Der Krieger kann mehr einstecken als der Kämpfer, und stärker austeilen. Beide unterscheiden sich theoretisch auch bei den Schlagvarianten. Davon ist in den Kämpfen jedoch wenig zu spüren. Die Auseinandersetzungen art meistens in wildes Geklicke aus. Oft steht Ihr einer Übermacht gegenüber.

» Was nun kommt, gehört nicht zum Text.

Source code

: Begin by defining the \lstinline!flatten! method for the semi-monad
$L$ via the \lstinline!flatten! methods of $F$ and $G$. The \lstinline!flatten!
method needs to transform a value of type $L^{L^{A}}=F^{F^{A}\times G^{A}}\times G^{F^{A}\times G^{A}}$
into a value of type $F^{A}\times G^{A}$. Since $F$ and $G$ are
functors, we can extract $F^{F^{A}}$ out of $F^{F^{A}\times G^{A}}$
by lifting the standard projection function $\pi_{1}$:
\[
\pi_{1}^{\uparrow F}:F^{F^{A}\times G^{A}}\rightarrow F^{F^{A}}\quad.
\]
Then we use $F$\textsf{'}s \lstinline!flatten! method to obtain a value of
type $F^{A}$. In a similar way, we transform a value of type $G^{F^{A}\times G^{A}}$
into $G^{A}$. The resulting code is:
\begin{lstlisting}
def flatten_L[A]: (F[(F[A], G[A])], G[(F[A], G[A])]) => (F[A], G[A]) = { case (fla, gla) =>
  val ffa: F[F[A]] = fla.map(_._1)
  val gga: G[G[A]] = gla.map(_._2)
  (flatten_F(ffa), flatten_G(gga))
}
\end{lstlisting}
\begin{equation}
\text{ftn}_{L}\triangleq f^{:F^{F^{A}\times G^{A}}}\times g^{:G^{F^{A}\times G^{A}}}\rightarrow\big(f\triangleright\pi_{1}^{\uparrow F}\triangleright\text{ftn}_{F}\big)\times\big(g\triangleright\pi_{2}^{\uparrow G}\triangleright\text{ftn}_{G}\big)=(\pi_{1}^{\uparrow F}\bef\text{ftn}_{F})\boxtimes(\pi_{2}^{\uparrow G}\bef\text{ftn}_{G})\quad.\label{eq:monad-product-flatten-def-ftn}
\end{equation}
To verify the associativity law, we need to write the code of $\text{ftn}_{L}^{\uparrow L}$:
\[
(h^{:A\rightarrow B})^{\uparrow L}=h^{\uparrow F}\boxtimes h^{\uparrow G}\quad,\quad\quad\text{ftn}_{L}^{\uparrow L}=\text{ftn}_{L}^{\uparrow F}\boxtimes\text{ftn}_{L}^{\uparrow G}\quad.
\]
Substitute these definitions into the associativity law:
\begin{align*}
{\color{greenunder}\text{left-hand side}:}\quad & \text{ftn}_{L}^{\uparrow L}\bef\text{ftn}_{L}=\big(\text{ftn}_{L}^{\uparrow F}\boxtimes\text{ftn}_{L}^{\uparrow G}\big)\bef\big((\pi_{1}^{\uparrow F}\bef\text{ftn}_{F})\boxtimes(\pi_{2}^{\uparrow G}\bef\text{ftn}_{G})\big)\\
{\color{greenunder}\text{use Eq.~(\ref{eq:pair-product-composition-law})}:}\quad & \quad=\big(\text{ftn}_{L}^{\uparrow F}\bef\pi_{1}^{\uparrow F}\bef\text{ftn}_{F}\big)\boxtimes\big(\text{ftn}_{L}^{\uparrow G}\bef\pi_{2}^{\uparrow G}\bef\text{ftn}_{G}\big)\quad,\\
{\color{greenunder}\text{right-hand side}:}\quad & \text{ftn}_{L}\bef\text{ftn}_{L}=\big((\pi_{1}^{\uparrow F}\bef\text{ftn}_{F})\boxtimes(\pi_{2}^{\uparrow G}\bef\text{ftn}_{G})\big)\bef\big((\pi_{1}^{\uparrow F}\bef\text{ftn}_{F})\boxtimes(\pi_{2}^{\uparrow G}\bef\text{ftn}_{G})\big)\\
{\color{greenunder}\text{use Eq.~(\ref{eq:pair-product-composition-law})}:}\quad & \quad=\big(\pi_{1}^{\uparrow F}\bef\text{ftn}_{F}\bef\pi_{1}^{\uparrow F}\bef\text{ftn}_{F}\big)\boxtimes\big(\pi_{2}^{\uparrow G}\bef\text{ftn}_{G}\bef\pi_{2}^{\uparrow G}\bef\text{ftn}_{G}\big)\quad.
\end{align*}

Noch schlimmer ist es bei den Zaubersprüchen. Euch steht nur ein kleines Zeitfenster zur Verfügung, sie auszuführen. Klickt zunächst die rechte Maustaste und dann eine Kombination aus den WASD-Tasten. Eine Liste der Zaubersprüche in Fallen Lords: Condemnation gibt es nicht. Also müsst Ihr sie selber suchen. Wir haben im Test lediglich zwei gefunden. Eine verrät Euch das Spiel bereits auf dem Trainingsplatz. Heilzauber führt der Magier selbstständig aus, wenn Ihr ihn nicht selber steuert. Beim Zaubern verbraucht Ihr Mana. Ihr könnt es mit Manaflaschen wieder auffrischen, oder einfach warten bis sich Euer Vorrat wieder von alleine auffüllt. Zaubern und Reiten gleichzeitig funktioniert nicht.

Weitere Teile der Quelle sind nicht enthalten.